M. Gębarowicz nie ograniczał się tylko do działań propagandowo-informacyjnych, lecz zgodnie z przyjętą przez siebie zasadą, że ,-jeśli istnieje możliwość wyrwania stąd [tj. ze Lwowa] czegokolwiek, należy z niej skorzystać”, podjął razem z innymi zaufanymi pracownikami lwowskiego Ossolineum akcję ratowania dla Polski zbiorów Ossolińskich. Jest to najmniej znana, podejmowana z osobistym ryzykiem strona jego działalności. Z zachowanej w jego papierach fragmentarycznej dokumentacji, a także prywatnej korespondencji i akt archiwalnych Ossolineum można stwierdzić, że w latach 1945-1946 zdołał on potajemnie przekazać do bibliotek i muzeów krakowskich poza wiedzą władz sowieckich, za pośrednictwem osób prywatnych i instytucji opuszczających Lwów, pewną ilość głównie nie zinwentaryzowanych zbiorów Ossolineum. Najważniejszą i udokumentowaną rolę odegrali tutaj oo. Dominikanie lwowscy, którzy przesiedlając się ze Lwowa w organizowanych przez siebie transportach przewieźli do Krakowa dużą partię nie zinwentaryzowanych rękopisów i starych druków Ossolineum. Była to zapewne jakaś część zbiorów, która ukryta przez Ossolineum na wiosnę 1944 r. w podziemiach klasztoru Dominikanów w obawie przed bombardowaniami nie została później stamtąd zabrana i bez większych przeszkód mogła zostać wyekspediowana ze Lwowa. Z cenniejszych wywiezionych wówczas do Krakowa rękopisów warto wymienić autografy prac Józefa Maksymiliana Ossolińskiego, spuściznę rękopiśmienną prezydenta Lwowa Tadeusza Rutowskiego, archiwa rodzinne Prusiewiczów, Massalskich i Pruszyńskich, zbiór autografów wybitnych Polaków, rękopisy ormiańskie i korespondencję arcybiskupa Józefa Teodorowicza, rękopisy ze zbioru księgarza i historyjka krakowskiego Ambrożego Grabowskiego, kartoteki i wykazy legionistów polskich z lat I wojny światowej oraz depozyty złożone w Ossolineum w latach wojny (archiwa biskupa lwowskiego Bilczewskiego i księży zmartwychwstańców oraz archiwum lwowskiej Armii Krajowej). Na stare druki składały się głównie zbiory Biblioteki Poturzyckiej Dzieduszyckich oraz mniejszych kolekcji.

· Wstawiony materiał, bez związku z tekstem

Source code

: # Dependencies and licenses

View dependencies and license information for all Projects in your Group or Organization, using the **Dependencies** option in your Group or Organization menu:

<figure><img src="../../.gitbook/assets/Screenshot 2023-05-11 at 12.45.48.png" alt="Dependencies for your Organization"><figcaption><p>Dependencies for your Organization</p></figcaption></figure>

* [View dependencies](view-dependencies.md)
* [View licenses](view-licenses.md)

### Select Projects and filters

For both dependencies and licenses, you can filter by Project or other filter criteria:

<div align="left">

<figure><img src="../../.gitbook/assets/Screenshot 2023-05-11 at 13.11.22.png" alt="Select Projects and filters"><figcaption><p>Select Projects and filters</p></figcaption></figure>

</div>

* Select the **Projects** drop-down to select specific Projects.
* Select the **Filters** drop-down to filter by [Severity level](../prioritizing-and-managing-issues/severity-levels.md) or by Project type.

Wiele szczegółów tych osłoniętych zrozumiałą tajemnicą działań nie zostanie zapewne nigdy już wyjaśnione. Przy tak szeroko zakrojonej akcji nieuniknione były też straty. Nie wszystkie przesyłki dochodziły na miejsce swego przeznaczenia, wiele zbiorów zaginięło, a pozostający we Lwowie M. Gębarowicz nie miał żadnych możliwości kontrolowania dalszych losów przekazywanych w pełnej dyskrecji zbiorów. W sumie Jednak w latach 1945-1946 dzięki inicjatywie i wysiłkom M. Gębarowicza oraz innych pracowników lwowskiego Ossolineum przekazano do Krakowa znaczną ilość zbiorów lwowskich, które w latach 1948-1957 były sukcesywnie przejmowane przez wrocławskie Ossolineum.

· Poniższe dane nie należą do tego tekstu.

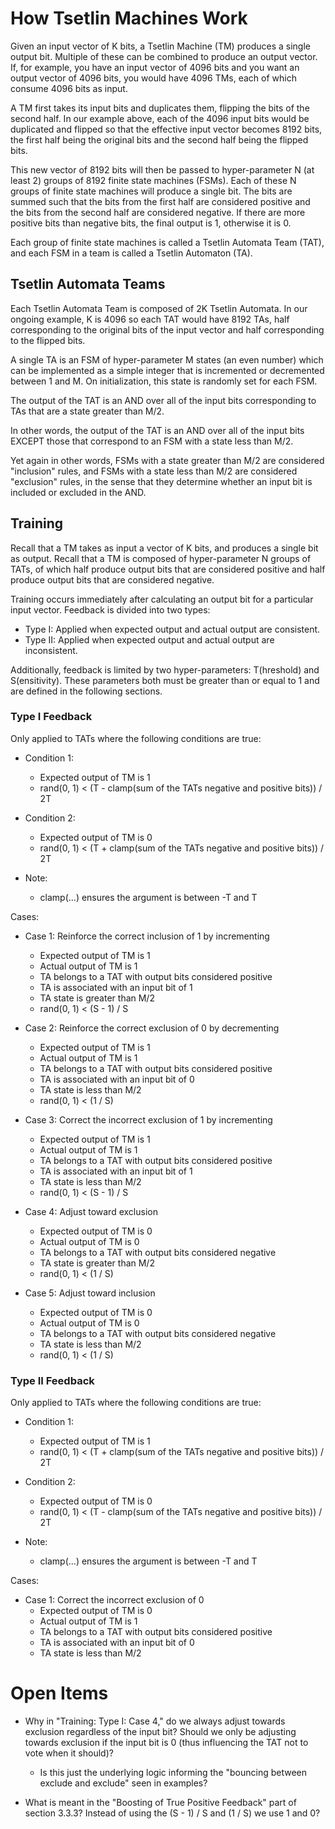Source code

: # How Tsetlin Machines Work

Given an input vector of K bits, a Tsetlin Machine (TM) produces a single output
bit. Multiple of these can be combined to produce an output vector. If, for
example, you have an input vector of 4096 bits and you want an output vector of
4096 bits, you would have 4096 TMs, each of which consume 4096 bits as input.

A TM first takes its input bits and duplicates them, flipping the bits of the
second half. In our example above, each of the 4096 input bits would be
duplicated and flipped so that the effective input vector becomes 8192 bits, the
first half being the original bits and the second half being the flipped bits.

This new vector of 8192 bits will then be passed to hyper-parameter N (at least
2) groups of 8192 finite state machines (FSMs). Each of these N groups of finite
state machines will produce a single bit. The bits are summed such that the bits
from the first half are considered positive and the bits from the second half
are considered negative. If there are more positive bits than negative bits, the
final output is 1, otherwise it is 0.

Each group of finite state machines is called a Tsetlin Automata Team (TAT), and
each FSM in a team is called a Tsetlin Automaton (TA).

## Tsetlin Automata Teams

Each Tsetlin Automata Team is composed of 2K Tsetlin Automata. In our ongoing
example, K is 4096 so each TAT would have 8192 TAs, half corresponding to the
original bits of the input vector and half corresponding to the flipped bits.

A single TA is an FSM of hyper-parameter M states (an even number) which can be
implemented as a simple integer that is incremented or decremented between 1 and
M. On initialization, this state is randomly set for each FSM.

The output of the TAT is an AND over all of the input bits corresponding to TAs
that are a state greater than M/2.

In other words, the output of the TAT is an AND over all of the input bits
EXCEPT those that correspond to an FSM with a state less than M/2.

Yet again in other words, FSMs with a state greater than M/2 are considered
"inclusion" rules, and FSMs with a state less than M/2 are considered
"exclusion" rules, in the sense that they determine whether an input bit is
included or excluded in the AND.

## Training

Recall that a TM takes as input a vector of K bits, and produces a single bit as
output. Recall that a TM is composed of hyper-parameter N groups of TATs, of
which half produce output bits that are considered positive and half produce
output bits that are considered negative.

Training occurs immediately after calculating an output bit for a particular
input vector. Feedback is divided into two types:

- Type I: Applied when expected output and actual output are consistent.
- Type II: Applied when expected output and actual output are inconsistent.

Additionally, feedback is limited by two hyper-parameters: T(hreshold) and
S(ensitivity). These parameters both must be greater than or equal to 1 and are
defined in the following sections.

### Type I Feedback

Only applied to TATs where the following conditions are true:

  - Condition 1:
    - Expected output of TM is 1
    - rand(0, 1) < (T - clamp(sum of the TATs negative and positive bits)) / 2T

  - Condition 2:
    - Expected output of TM is 0
    - rand(0, 1) < (T + clamp(sum of the TATs negative and positive bits)) / 2T

  - Note:
    - clamp(...) ensures the argument is between -T and T

Cases:

  - Case 1: Reinforce the correct inclusion of 1 by incrementing
    - Expected output of TM is 1
    - Actual output of TM is 1
    - TA belongs to a TAT with output bits considered positive
    - TA is associated with an input bit of 1
    - TA state is greater than M/2
    - rand(0, 1) < (S - 1) / S

  - Case 2: Reinforce the correct exclusion of 0 by decrementing
    - Expected output of TM is 1
    - Actual output of TM is 1
    - TA belongs to a TAT with output bits considered positive
    - TA is associated with an input bit of 0
    - TA state is less than M/2
    - rand(0, 1) < (1 / S)

  - Case 3: Correct the incorrect exclusion of 1 by incrementing
    - Expected output of TM is 1
    - Actual output of TM is 1
    - TA belongs to a TAT with output bits considered positive
    - TA is associated with an input bit of 1
    - TA state is less than M/2
    - rand(0, 1) < (S - 1) / S

  - Case 4: Adjust toward exclusion
    - Expected output of TM is 0
    - Actual output of TM is 0
    - TA belongs to a TAT with output bits considered negative
    - TA state is greater than M/2
    - rand(0, 1) < (1 / S)

  - Case 5: Adjust toward inclusion
    - Expected output of TM is 0
    - Actual output of TM is 0
    - TA belongs to a TAT with output bits considered negative
    - TA state is less than M/2
    - rand(0, 1) < (1 / S)

### Type II Feedback

Only applied to TATs where the following conditions are true:

  - Condition 1:
    - Expected output of TM is 1
    - rand(0, 1) < (T + clamp(sum of the TATs negative and positive bits)) / 2T

  - Condition 2:
    - Expected output of TM is 0
    - rand(0, 1) < (T - clamp(sum of the TATs negative and positive bits)) / 2T

  - Note:
    - clamp(...) ensures the argument is between -T and T

Cases:

  - Case 1: Correct the incorrect exclusion of 0
    - Expected output of TM is 0
    - Actual output of TM is 1
    - TA belongs to a TAT with output bits considered positive
    - TA is associated with an input bit of 0
    - TA state is less than M/2

# Open Items

- Why in "Training: Type I: Case 4," do we always adjust towards exclusion
  regardless of the input bit? Should we only be adjusting towards exclusion if
  the input bit is 0 (thus influencing the TAT not to vote when it should)?
  - Is this just the underlying logic informing the "bouncing between exclude
    and exclude" seen in examples?

- What is meant in the "Boosting of True Positive Feedback" part of section
  3.3.3? Instead of using the (S - 1) / S and (1 / S) we use 1 and 0?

Nie udało się natomiast M. Gębarowiczowi doprowadzić do wywiezienia ze Lwowa nie rozprowadzonych przed 1939 r. wydawnictw Ossolineum. Próby wpłynięcia na stanowisko władz Akademii Nauk USRR, zainteresowania tą sprawą Związku Patriotów Polskich, jak i nakłonienia polskiego Ministerstwa Oświaty do podjęcia interwencji nie przyniosły rezultatu, wskutek czego książki te, których wartość dla polskiej kultury i nauki po zniszczeniach wojennych wielokrotnie wzrosła, nie trafiły do polskiego czytelnika i całkowicie bezużyteczne pozostały zmagazynowane we Lwowie.

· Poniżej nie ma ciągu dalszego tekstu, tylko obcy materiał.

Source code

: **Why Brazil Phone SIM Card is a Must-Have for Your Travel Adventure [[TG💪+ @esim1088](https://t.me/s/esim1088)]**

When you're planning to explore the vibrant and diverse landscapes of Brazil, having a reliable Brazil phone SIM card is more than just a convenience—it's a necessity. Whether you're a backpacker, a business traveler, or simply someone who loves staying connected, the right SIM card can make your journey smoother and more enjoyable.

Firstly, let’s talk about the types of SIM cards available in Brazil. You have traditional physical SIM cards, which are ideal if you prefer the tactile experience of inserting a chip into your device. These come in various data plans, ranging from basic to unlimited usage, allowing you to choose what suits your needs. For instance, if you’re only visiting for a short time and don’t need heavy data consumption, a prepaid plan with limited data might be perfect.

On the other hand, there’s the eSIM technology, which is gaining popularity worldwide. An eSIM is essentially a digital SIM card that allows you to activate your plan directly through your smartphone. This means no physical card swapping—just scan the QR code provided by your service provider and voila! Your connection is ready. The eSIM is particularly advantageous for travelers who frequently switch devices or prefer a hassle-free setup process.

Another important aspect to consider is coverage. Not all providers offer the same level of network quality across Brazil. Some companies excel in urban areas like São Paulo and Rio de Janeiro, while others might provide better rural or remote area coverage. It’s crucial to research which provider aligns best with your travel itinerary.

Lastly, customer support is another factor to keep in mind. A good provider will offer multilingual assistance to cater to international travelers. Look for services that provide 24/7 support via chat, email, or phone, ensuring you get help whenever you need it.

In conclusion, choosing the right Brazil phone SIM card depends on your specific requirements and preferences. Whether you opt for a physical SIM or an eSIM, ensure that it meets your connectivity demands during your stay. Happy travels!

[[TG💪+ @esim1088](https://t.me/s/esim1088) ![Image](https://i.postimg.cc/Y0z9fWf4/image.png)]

Przedstawiona działalność M. Gębarowicza była tym ważniejsza, że możliwości jego wpływu na ukraińską politykę wydzielenia części zbiorów Ossolineum jako tzw. “daru” dla Polski były od samego początku dość ograniczone. Ostateczna decyzja w sprawie wyboru druków i rękopisów do przekazania Polsce pozostać miała w rękach ukraińskiej komisji, w której zabrakło dyrektora Ossolineum. W ten sposób, gdy we wrześniu 1945 r. pełną parą ruszyły prace około przygotowania “daru” dla Polski, M. Gębarowicz , jako “element niepewny i niepożądany” – został całkowicie odsunięty od jakiegokolwiek wpływu na podejmowanie zasadniczych decyzji, przy czym nadzorująca przygotowanie “daru” ukraińska komisja nie szczędziła mu licznych szykan i przykrości.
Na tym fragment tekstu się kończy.